> About this exercise:
Please copy, exactly as written, the span from the first line below to the line that contains "of irrational slope", including both, and skip the pictures.

[Material provided]

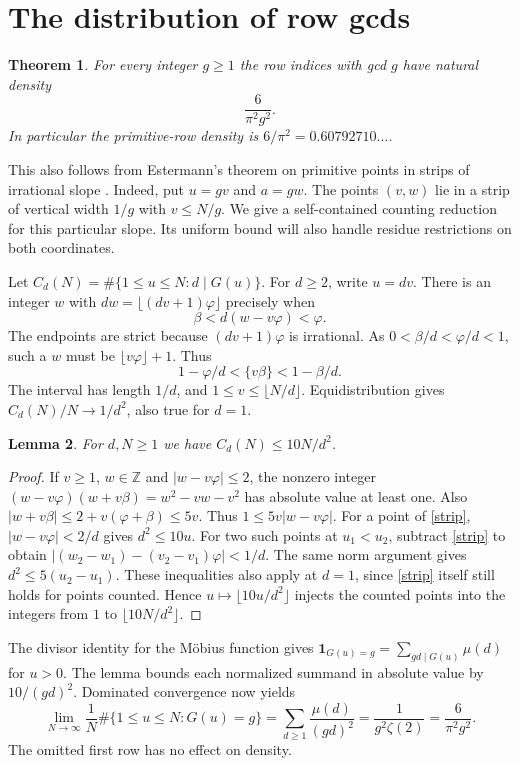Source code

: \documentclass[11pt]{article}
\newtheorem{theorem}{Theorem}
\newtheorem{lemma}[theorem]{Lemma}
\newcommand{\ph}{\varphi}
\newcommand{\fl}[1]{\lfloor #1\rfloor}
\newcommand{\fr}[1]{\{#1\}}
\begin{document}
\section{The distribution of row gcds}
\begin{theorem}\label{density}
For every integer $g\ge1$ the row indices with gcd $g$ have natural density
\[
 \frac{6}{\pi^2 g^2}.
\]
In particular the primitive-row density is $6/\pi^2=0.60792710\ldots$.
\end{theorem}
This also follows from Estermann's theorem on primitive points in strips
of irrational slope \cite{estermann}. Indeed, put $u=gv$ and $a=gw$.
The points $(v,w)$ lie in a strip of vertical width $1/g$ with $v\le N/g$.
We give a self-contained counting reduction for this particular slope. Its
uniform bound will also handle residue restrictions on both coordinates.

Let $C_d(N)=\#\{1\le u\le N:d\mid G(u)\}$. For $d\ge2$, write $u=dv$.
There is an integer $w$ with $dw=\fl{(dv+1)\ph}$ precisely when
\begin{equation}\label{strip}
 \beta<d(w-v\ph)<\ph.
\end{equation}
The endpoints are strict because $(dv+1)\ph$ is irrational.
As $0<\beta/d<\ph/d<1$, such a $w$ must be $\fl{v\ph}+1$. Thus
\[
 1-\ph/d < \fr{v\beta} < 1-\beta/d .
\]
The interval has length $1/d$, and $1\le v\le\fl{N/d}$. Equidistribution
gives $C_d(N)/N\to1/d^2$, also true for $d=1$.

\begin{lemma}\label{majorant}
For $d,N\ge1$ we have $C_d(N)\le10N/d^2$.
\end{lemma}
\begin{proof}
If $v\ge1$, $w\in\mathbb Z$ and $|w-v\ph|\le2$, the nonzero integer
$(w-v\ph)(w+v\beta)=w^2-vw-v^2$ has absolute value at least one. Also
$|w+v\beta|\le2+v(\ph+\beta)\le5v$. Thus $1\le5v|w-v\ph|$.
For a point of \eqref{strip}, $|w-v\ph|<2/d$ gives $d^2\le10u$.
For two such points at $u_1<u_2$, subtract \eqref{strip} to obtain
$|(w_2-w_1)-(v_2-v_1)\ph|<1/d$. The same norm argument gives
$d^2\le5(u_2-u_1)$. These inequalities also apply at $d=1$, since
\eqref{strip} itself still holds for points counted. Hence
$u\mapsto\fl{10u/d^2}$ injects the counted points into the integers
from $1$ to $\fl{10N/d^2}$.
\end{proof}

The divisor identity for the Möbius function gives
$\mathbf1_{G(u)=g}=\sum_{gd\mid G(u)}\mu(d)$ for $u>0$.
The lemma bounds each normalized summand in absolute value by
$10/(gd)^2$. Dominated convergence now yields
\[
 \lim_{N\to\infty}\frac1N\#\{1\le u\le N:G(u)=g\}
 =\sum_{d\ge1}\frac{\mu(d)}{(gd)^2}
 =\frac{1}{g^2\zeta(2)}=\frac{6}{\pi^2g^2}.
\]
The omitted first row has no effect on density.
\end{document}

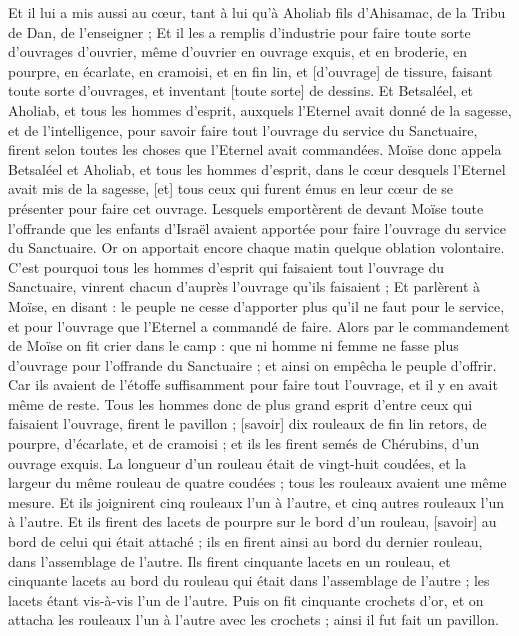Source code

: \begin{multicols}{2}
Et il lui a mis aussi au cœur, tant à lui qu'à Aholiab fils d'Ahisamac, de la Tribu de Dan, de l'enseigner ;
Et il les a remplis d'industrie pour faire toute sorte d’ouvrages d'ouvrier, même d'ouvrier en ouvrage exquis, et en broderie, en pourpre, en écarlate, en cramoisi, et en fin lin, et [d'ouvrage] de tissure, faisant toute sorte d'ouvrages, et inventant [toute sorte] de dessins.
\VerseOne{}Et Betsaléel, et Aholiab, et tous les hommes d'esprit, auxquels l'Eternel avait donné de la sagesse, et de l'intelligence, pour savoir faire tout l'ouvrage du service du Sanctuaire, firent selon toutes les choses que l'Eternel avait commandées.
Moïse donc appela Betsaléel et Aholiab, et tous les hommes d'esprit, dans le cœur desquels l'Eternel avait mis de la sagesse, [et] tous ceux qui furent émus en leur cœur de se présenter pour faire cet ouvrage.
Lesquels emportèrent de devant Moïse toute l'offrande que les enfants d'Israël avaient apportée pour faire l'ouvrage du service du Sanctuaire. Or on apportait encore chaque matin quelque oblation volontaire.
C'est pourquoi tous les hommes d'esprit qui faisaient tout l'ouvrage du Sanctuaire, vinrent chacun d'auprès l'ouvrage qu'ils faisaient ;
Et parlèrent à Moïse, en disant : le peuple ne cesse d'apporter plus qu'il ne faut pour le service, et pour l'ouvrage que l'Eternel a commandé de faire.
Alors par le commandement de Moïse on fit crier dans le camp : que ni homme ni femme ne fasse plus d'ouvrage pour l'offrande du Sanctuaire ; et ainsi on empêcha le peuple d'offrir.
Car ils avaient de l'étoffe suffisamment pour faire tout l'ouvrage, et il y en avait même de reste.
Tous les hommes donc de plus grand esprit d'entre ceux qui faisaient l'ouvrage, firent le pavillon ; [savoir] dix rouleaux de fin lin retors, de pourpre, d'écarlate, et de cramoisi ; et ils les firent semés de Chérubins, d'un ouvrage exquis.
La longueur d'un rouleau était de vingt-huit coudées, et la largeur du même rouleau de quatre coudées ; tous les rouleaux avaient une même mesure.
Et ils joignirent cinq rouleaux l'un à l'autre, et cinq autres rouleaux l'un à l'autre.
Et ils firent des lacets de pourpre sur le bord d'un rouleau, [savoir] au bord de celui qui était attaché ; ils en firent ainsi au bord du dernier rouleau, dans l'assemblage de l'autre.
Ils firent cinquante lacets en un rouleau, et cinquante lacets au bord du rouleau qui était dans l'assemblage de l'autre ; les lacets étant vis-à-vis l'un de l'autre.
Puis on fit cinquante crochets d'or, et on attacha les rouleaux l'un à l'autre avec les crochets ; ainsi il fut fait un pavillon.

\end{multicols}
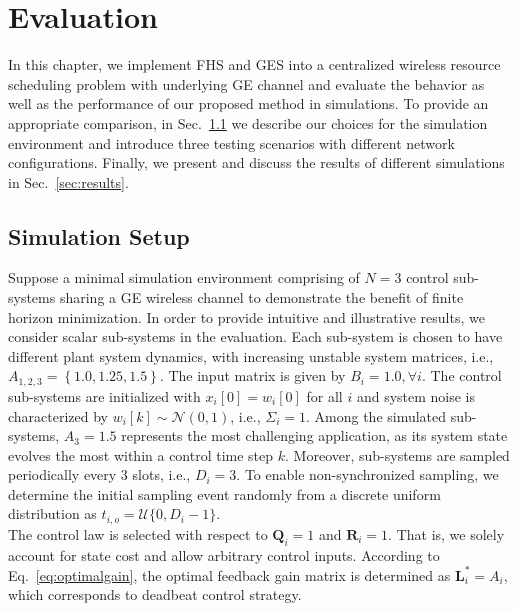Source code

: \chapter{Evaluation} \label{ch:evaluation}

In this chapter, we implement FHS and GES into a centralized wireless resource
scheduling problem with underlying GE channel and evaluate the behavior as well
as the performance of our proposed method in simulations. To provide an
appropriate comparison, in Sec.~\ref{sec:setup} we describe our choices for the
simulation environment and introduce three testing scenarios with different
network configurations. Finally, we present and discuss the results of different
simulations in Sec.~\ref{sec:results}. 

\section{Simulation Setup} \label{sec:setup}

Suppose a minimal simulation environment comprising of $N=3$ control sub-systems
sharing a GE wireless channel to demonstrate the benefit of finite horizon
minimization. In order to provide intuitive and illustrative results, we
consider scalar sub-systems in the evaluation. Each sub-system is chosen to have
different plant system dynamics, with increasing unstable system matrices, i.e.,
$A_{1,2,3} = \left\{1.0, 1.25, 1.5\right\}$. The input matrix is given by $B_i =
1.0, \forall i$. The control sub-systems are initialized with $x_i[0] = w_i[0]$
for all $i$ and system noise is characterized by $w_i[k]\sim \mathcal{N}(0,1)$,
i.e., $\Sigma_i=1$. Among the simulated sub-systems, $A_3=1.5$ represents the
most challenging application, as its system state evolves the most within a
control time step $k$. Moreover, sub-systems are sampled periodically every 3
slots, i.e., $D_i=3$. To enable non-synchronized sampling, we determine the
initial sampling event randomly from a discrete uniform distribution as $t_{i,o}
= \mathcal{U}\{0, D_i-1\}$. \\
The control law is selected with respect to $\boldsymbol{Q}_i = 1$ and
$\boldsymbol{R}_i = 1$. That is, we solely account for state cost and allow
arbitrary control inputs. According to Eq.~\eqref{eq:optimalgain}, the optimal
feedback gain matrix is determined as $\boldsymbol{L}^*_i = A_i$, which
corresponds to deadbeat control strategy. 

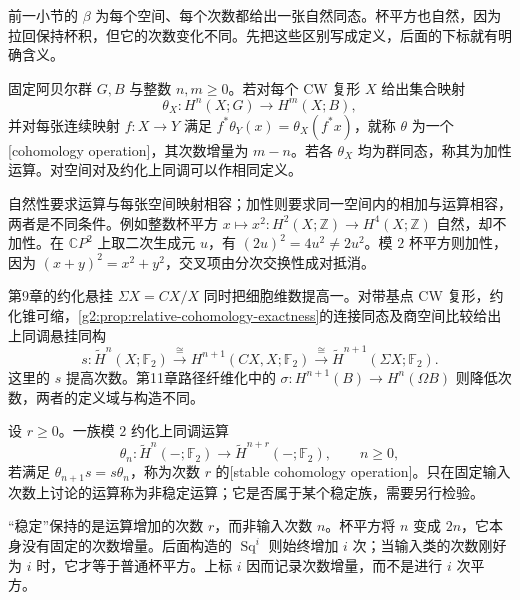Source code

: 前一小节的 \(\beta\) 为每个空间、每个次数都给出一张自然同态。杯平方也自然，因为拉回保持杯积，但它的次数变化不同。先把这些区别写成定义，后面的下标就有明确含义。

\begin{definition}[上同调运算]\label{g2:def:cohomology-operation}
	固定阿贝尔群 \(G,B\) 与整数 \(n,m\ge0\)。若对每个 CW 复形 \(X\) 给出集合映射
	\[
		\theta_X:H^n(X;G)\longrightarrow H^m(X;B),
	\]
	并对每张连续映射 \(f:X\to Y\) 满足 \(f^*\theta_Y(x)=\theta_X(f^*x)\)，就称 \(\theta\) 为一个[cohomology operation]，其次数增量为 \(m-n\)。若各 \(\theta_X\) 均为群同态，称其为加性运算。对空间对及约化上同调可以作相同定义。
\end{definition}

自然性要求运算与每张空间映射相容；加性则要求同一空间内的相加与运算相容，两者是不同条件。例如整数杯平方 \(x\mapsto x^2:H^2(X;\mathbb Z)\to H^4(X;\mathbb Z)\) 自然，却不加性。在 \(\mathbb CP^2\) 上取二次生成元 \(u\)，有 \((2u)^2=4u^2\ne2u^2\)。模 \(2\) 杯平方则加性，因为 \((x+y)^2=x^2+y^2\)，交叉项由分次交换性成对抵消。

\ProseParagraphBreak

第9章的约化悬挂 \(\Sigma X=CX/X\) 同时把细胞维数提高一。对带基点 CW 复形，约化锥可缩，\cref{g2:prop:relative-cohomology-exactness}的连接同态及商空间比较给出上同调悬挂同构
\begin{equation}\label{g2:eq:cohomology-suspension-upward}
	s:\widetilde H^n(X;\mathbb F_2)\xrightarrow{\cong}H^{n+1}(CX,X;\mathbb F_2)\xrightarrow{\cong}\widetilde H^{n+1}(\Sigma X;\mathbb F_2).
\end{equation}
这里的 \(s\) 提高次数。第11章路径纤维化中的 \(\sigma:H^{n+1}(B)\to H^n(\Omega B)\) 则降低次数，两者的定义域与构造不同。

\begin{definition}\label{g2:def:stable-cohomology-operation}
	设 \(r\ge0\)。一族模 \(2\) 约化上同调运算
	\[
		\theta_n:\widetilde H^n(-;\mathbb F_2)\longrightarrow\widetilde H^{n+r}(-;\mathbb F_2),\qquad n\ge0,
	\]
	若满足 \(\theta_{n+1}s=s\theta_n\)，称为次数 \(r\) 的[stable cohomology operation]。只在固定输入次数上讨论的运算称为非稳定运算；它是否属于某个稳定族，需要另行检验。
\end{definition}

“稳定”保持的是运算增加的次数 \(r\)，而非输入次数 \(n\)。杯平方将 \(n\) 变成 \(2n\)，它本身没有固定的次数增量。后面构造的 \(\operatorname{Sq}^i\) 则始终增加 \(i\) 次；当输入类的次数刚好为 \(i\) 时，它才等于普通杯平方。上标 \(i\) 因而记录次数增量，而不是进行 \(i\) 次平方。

[/Material provided]

> Solution for this problem:
Source code

: \documentclass[11pt]{article}
\newtheorem{theorem}{Theorem}
\newtheorem{lemma}[theorem]{Lemma}
\newcommand{\ph}{\varphi}
\newcommand{\fl}[1]{\lfloor #1\rfloor}
\newcommand{\fr}[1]{\{#1\}}
\begin{document}
\section{The distribution of row gcds}
\begin{theorem}\label{density}
For every integer $g\ge1$ the row indices with gcd $g$ have natural density
\[
 \frac{6}{\pi^2 g^2}.
\]
In particular the primitive-row density is $6/\pi^2=0.60792710\ldots$.
\end{theorem}
This also follows from Estermann's theorem on primitive points in strips
of irrational slope \cite{estermann}. Indeed, put $u=gv$ and $a=gw$.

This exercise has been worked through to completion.